_Required action_
Which lines below contain the word "various"? Copy each of them.

_Source material_
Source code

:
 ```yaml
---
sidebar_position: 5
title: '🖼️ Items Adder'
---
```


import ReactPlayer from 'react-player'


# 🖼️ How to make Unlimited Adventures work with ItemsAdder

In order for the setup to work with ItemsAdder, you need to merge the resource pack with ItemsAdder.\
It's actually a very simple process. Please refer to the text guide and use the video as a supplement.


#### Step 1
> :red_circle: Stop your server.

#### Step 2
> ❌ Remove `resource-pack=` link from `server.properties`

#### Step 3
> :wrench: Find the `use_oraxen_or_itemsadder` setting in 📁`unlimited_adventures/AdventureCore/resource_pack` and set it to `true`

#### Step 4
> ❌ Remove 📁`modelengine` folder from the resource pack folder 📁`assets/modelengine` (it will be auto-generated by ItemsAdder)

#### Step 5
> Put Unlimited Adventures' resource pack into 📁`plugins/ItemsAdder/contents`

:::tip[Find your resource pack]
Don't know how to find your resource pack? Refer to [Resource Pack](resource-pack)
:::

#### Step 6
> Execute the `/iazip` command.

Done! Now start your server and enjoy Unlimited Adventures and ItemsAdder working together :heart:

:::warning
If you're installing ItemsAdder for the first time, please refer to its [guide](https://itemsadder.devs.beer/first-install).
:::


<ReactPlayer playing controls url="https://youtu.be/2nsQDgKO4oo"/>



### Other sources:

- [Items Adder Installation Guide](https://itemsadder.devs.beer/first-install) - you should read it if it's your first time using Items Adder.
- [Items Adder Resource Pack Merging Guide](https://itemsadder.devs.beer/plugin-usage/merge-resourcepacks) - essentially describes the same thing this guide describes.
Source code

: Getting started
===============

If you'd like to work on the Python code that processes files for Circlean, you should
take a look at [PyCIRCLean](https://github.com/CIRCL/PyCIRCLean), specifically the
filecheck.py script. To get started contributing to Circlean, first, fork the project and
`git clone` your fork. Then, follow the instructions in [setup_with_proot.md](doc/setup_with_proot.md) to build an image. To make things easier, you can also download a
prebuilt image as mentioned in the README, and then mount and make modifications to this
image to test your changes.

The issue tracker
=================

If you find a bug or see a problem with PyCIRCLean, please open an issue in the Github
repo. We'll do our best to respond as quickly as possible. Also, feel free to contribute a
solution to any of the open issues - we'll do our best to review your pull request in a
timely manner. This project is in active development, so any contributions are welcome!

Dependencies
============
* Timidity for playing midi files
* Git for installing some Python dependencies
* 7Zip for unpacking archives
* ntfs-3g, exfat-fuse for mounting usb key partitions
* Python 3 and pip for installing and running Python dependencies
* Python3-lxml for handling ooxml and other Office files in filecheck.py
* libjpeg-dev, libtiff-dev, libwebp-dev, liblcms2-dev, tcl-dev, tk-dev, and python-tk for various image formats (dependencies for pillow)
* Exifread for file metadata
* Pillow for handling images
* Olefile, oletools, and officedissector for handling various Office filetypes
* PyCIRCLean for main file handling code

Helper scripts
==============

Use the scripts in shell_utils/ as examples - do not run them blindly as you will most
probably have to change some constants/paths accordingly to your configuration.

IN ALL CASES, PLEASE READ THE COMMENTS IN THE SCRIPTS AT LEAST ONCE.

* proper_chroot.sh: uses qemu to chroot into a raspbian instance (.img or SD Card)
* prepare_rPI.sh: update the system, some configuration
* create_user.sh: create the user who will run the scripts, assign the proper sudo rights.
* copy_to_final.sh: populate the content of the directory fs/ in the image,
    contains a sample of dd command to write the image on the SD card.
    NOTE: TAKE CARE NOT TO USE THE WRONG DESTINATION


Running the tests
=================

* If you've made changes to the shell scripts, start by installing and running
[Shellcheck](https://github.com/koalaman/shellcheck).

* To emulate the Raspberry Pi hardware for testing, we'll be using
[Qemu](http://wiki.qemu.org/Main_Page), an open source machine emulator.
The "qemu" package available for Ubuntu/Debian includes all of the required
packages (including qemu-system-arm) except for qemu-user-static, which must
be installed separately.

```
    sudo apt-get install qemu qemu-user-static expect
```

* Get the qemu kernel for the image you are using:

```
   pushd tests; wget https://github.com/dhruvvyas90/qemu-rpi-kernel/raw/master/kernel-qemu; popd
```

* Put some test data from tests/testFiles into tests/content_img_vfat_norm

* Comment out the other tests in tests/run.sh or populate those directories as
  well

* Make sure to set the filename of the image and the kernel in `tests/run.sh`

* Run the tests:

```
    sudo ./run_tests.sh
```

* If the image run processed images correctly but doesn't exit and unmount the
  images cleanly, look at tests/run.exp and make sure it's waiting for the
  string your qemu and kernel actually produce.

_Written response_
* libjpeg-dev, libtiff-dev, libwebp-dev, liblcms2-dev, tcl-dev, tk-dev, and python-tk for various image formats (dependencies for pillow)
* Olefile, oletools, and officedissector for handling various Office filetypes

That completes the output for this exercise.